Subdivision regulations to be reviewed more

October 04, 2008|By TRISH RUDDER

BERKELEY SPRINGS, W.Va. - New subdivision regulations were not approved Tuesday night by the Morgan County Commission.

The regulations will be discussed and could be voted on at the Oct. 17 commission meeting, Commission President Glen R. Stotler said.

About 25 people attended the public hearing and voiced their opinions about the draft subdivision regulations that were approved by the county planning commission.

Most sections were accepted at the hearing, some needed further review and some alternative language was suggested for better clarification.

The language on proffers and time limits for developers will need additional legal review, Stotler said.

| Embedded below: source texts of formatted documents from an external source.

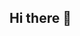 ## Hi there 👋

<!--

**Community-first PFP project:**

🙋‍♀️ A short introduction - meta, token, and nft project!
🌈 Contribution guidelines - enjoy the journey.
👩‍💻 Useful resources - nothing great ever happens overnight, it will take a while to get an established value!
🍿 Fun facts - one of the world's biggest exporters of raspberries.
🧙 Remember, you can grab your nft with the power of [Izzzy](https://izzzy.xyz/mint)
-->
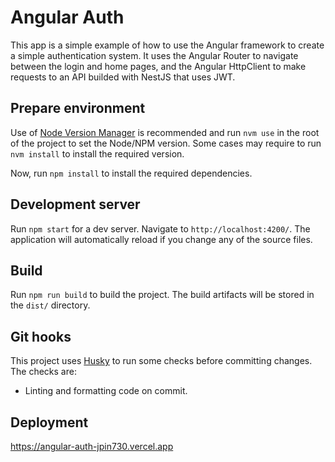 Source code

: # Angular Auth

This app is a simple example of how to use the Angular framework to create a simple authentication system. It uses the Angular Router to navigate between the login and home pages, and the Angular HttpClient to make requests to an API builded with NestJS that uses JWT.

## Prepare environment

Use of [Node Version Manager](https://github.com/nvm-sh/nvm) is recommended and run `nvm use` in the root of the project to set the Node/NPM version. Some cases may require to run `nvm install` to install the required version.

Now, run `npm install` to install the required dependencies.

## Development server

Run `npm start` for a dev server. Navigate to `http://localhost:4200/`. The application will automatically reload if you change any of the source files.

## Build

Run `npm run build` to build the project. The build artifacts will be stored in the `dist/` directory.

## Git hooks

This project uses [Husky](https://typicode.github.io/husky) to run some checks before committing changes. The checks are:

- Linting and formatting code on commit.

## Deployment

<https://angular-auth-jpin730.vercel.app>

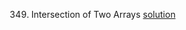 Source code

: 349. Intersection of Two Arrays [solution](https://github.com/hawaijar/FireLeetcode/tree/master/day:99:intersection-of-arrays)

Voluntary proffers were added to the subdivision ordinance, and Fred Blackmer, director of government affairs of the Eastern Panhandle Home Builders Association, did not like the language.

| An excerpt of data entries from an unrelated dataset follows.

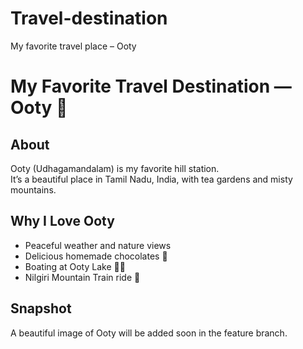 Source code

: # Travel-destination
My favorite travel place – Ooty

# My Favorite Travel Destination — Ooty 🌄

## About
Ooty (Udhagamandalam) is my favorite hill station.  
It’s a beautiful place in Tamil Nadu, India, with tea gardens and misty mountains.

## Why I Love Ooty
- Peaceful weather and nature views  
- Delicious homemade chocolates 🍫  
- Boating at Ooty Lake 🚣‍♂️  
- Nilgiri Mountain Train ride 🚂

## Snapshot
A beautiful image of Ooty will be added soon in the feature branch.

He said proffers cannot be used as a condition of approval.

He said the document could be worded that the developer could "entertain" proffers, but it is not legally binding.

Blackmer said West Virginia law states that proffers can be used in lieu of impact fees, but impact fees must be in place by a county ordinance. In other words, as part of the Local Powers Act, a zoning ordinance must be adopted.

Resident George Farnham said the subdivision regulation on proffers does not have "teeth," and all the county can do is "ask."

Commissioner Brenda J. Hutchinson said after the meeting that the proffer language in the subdivision regulation is "nothing more than a smokescreen because it is unenforceable unless it is connected to the Local Powers Act."

He said without a zoning ordinance in the county, there is no way to impose proffers.

Katy Fidler of Newbraugh Development Co., a real estate company that has property in Morgan County, said time limits for the developer should be extended from two years to five years, from the time of approval of the preliminary plat to complete all the work.

Fidler, the government affairs committee chair for the Eastern Panhandle Home Builders Association, said the state guarantees five years. She said, in most jurisdictions, the developer can sell lots before the infrastructure is complete.

Stotler said the commission will ask for further legal review by County Attorney Richard Gay.

Hutchinson said other areas of the document such as "encouraging" no wells and septics in the flood plain and "encouraging" a 50-foot riparian buffer on a stream bank is nothing more than window dressing because they cannot be enforced by the planning commission.